Bibliographic record
Abstract
BACKGROUND: The ideal total knee arthroplasty (TKA) should provide maximum range of motion and functional stability for all desired daily activities and, if possible, to replicate normal knee kinematics and function. The ADVANCE® Medial Pivot (AMP) Knee System was designed with a highly congruent medial compartment and a less conforming lateral compartment to more closely mimic the kinematics of the normal knee and to offer more stability through out of range of motion (ROM). The purpose of this study was to evaluate the long-term clinical and radiographic outcomes of this TKA system. METHODS: Three hundred and twenty-five (325) patients (347 knees) with knee osteoarthritis underwent a TKA using the AMP prosthesis in our Department. For evaluation, objective and subjective clinical rating systems along with radiograph series were used. The average follow-up was 15.2years.

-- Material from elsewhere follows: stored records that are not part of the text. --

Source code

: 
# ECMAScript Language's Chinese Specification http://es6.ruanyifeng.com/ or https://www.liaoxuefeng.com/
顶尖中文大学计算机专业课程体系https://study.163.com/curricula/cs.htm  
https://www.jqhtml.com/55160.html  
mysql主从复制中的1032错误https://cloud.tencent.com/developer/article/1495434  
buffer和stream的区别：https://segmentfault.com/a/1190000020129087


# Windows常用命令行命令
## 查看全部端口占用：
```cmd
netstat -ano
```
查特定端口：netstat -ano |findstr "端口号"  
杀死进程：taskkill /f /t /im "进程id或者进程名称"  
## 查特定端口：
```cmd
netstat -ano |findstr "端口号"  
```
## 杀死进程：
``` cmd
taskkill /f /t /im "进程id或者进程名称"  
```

RESULTS: All patients showed a statistically significant improvement (p<0.0005) in the Knee Society clinical rating system, Western Ontario and McMaster Universities Osteoarthritis Index questionnaire, SF-12® questionnaire, and Oxford knee score. The majority of patients (94%) were able to perform age-appropriate activities with a mean knee flexion of 120° (range, 105°-135°) at final follow-up. Survival analysis showed a cumulative success rate of 98.8% at 17years. CONCLUSION: The obtained results demonstrate excellent long-term clinical outcome for this knee design.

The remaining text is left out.